Callback report--

God I hate doing this sometimes. I hate feeling like I'm no good at what I do. What is it with me that I can't get any roles in hour-long dramas? I feel like I'm embarrassing myself when I go in for these things because nobody wants me. This makes me 0-for-3 this pilot season on hour-long shows, and they've been the only shows that I have really wanted.

I feel stupid that I actually got my hopes up about this show. Somehow I thought I could fool them into hiring me. I couldn't even make it to the test. The same people that I tricked on Friday came to their senses today. Why did there have to be a work session? That makes me so mad. If I could have just sneaked into the test and turned in 90 more seconds of fake ability to act, I might have gotten this show. Instead they had to haul me in and run the scene a few times, and slowly whatever about me that seems to suck so bad shined right through.
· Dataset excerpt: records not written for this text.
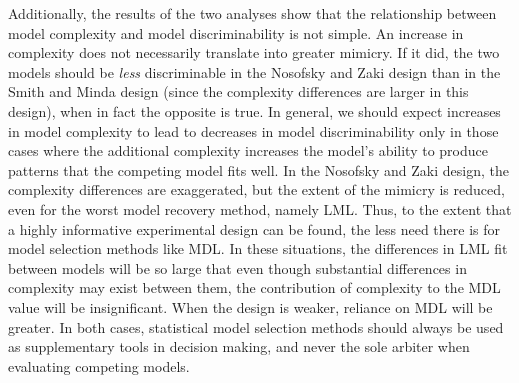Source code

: \documentclass[11pt]{article}
\begin{document}
Additionally, the results of the two analyses show that the relationship between model complexity
and model discriminability is not simple. An increase in complexity does not necessarily translate
into greater mimicry. If it did, the two models should be {\it less} discriminable in the Nosofsky
and Zaki design than in the Smith and Minda design (since the complexity differences are larger in
this design), when in fact the opposite is true. In general, we should expect increases in
model complexity to lead to decreases in model discriminability only in those cases where the
additional complexity increases the model's ability to produce patterns that the competing model
fits well. In the Nosofsky and Zaki design, the complexity differences are exaggerated, but the
extent of the mimicry is reduced, even for the worst model recovery method, namely LML. Thus, to
the extent that a highly informative experimental design can be found, the less need there is for
model selection methods like MDL. In these situations, the differences in LML fit between models
will be so large that even though substantial differences in complexity may exist between them,
the contribution of complexity to the MDL value will be insignificant. When the design is weaker,
reliance on MDL will be greater. In both cases, statistical model selection methods should always
be used as supplementary tools in decision making, and never the sole arbiter when evaluating
competing models.



\newpage
\end{document}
The two women, Elizabeth and Andrea, were both very good. There were two other guys partaking in the work session as well. Each of us read with each of them. I went last, but I don't know if that hurt or helped. I thought it was actually going pretty well. I liked doing the scenes with both of the actresses. I got one note near the end, that I should try to play up the chemistry between the two of us. Of course, that was the whole point of the work session, the search for chemistry. When I finished that scene, the helpful gentleman thanked me for coming in and told me it was nice to meet me. But I'll tell you, no matter how "nice" it was to meet me, it was obvious at that moment that my association with this show was over.

No hour-long show. No move to New York City. No cute little crime stories. I guess expanding my abilities beyond sitcoms just is not going to happen.


March 1, 2000 -- Feedback

So, maybe I was feeling especially down on Monday when I didn't get the show, and maybe I exaggerated my dilemma a bit, and maybe I wasn't all that sucky after all. This is what we heard from the casting director...

With a little clearer vision in hindsight, I knew I had done pretty well that day. I liked the piece and I was well-prepared and I think that shone through. It was just especially disappointing news to hear that Monday morning for some reason. But, rest assured, I am not giving up the fight any time soon.